(Records excerpted from a collection)
=-=-=
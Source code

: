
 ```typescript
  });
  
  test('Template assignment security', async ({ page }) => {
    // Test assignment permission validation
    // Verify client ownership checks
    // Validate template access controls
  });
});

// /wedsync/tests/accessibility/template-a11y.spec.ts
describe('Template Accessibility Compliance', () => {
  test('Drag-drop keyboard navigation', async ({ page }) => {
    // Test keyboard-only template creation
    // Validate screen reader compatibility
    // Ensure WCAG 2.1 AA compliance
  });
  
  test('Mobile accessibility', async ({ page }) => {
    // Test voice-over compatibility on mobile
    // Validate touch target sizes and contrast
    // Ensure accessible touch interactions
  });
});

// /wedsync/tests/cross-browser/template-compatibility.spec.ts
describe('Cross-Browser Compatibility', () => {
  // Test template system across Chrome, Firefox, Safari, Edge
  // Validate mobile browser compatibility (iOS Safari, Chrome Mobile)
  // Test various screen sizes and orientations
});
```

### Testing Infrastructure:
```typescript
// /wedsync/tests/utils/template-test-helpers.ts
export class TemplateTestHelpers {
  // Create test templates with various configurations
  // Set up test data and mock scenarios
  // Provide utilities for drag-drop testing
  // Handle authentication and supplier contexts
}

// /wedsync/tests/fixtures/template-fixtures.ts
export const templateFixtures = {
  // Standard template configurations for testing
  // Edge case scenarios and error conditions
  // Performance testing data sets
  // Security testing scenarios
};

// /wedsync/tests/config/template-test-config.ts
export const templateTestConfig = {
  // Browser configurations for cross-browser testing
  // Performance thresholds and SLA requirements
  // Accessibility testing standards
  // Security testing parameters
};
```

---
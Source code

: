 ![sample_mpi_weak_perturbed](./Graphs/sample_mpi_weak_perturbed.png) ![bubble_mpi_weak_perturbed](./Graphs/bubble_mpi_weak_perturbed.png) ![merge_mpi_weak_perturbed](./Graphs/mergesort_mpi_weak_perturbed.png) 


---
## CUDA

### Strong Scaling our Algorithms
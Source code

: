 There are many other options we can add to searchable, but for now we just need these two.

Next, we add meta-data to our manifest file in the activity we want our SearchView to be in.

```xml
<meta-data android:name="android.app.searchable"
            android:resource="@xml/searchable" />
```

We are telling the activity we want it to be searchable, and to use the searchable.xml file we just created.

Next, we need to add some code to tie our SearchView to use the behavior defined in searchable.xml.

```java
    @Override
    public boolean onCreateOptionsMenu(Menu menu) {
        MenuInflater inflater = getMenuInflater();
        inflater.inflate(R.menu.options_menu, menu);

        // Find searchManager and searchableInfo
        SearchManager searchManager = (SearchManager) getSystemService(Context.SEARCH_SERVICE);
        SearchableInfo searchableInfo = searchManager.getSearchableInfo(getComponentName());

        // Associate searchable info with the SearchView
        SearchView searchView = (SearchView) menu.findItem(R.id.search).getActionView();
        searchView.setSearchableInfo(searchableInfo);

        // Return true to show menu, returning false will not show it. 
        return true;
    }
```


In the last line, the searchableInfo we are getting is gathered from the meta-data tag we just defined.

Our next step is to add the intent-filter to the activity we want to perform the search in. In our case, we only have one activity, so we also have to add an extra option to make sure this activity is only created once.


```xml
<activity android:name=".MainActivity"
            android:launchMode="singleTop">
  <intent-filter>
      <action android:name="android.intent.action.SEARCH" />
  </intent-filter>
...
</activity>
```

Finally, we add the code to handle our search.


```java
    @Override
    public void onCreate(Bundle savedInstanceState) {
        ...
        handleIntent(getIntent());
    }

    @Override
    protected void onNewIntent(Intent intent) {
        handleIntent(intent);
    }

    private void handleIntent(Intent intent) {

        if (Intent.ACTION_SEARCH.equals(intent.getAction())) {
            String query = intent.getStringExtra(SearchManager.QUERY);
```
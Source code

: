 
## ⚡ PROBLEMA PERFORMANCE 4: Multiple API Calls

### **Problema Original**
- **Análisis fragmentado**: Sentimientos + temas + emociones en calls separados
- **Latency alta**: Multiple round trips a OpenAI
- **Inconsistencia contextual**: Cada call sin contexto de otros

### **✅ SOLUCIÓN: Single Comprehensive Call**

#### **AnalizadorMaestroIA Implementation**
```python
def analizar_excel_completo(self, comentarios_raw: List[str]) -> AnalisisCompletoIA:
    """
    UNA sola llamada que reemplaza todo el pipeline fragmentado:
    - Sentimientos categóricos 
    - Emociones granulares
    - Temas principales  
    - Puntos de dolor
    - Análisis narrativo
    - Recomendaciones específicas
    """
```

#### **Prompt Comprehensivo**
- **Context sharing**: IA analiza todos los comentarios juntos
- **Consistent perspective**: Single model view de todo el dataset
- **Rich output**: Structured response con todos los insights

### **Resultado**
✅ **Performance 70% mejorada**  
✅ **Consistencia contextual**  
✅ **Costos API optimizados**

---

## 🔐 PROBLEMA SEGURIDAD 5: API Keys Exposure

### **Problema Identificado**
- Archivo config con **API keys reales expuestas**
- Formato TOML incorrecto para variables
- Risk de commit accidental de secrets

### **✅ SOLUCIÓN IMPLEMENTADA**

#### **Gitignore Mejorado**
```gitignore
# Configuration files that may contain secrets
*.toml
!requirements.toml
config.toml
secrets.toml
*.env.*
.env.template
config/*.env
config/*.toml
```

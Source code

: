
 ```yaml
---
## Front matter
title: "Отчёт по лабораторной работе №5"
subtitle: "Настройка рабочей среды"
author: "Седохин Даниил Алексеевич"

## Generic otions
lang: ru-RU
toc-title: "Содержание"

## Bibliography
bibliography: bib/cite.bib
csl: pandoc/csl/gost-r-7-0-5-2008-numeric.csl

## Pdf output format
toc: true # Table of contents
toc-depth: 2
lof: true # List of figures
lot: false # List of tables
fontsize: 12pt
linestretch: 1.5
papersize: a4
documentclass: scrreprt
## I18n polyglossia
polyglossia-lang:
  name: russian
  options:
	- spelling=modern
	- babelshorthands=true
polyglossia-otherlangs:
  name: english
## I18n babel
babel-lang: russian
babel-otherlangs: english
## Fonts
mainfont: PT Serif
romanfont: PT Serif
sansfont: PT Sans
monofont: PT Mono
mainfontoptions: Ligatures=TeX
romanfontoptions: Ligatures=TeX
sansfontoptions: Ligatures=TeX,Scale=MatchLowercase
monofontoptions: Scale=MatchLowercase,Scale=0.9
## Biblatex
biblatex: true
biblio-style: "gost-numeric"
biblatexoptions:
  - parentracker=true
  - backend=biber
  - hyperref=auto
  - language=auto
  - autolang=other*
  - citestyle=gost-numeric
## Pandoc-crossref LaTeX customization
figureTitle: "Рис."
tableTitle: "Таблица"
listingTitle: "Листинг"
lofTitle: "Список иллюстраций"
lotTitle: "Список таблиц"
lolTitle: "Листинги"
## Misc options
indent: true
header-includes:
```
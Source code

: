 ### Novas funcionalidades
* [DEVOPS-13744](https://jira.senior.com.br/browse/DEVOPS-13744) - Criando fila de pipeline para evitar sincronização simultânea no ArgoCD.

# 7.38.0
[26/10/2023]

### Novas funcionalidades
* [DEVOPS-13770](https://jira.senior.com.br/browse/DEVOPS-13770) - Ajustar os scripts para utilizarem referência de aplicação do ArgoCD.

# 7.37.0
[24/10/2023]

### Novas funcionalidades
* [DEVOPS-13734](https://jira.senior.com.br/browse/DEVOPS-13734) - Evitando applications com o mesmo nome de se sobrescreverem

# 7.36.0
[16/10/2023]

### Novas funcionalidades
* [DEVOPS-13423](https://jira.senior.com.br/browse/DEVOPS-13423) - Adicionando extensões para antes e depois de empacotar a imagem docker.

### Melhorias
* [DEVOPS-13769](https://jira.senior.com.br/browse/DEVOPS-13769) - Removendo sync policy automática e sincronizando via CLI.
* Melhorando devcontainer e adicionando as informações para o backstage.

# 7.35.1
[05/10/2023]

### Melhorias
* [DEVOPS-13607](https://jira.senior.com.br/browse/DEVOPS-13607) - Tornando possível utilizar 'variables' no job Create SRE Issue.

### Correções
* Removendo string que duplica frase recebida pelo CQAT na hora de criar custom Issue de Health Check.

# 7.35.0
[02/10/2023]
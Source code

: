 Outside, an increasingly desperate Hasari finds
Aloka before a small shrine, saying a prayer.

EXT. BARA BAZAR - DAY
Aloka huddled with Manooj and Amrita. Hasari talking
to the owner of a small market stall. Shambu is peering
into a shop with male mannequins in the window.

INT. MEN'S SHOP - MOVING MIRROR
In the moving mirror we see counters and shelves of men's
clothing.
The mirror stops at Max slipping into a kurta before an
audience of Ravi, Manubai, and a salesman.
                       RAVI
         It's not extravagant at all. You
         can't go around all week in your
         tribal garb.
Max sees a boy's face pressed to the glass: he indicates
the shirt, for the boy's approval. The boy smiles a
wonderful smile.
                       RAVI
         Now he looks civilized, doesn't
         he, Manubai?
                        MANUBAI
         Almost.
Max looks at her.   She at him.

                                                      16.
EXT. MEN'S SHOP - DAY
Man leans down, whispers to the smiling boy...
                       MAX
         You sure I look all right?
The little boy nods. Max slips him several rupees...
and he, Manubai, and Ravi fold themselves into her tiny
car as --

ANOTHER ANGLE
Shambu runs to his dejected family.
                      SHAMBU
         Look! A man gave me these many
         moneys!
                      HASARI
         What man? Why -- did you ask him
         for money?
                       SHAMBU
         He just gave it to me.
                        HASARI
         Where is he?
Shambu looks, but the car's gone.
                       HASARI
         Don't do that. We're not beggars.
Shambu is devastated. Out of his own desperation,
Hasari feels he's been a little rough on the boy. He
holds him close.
=-=-=
> _Task goal_
The answer must be every line from the entries above that holds the string "numeric".

> _Answer for this exercise_
csl: pandoc/csl/gost-r-7-0-5-2008-numeric.csl
biblio-style: "gost-numeric"
  - citestyle=gost-numeric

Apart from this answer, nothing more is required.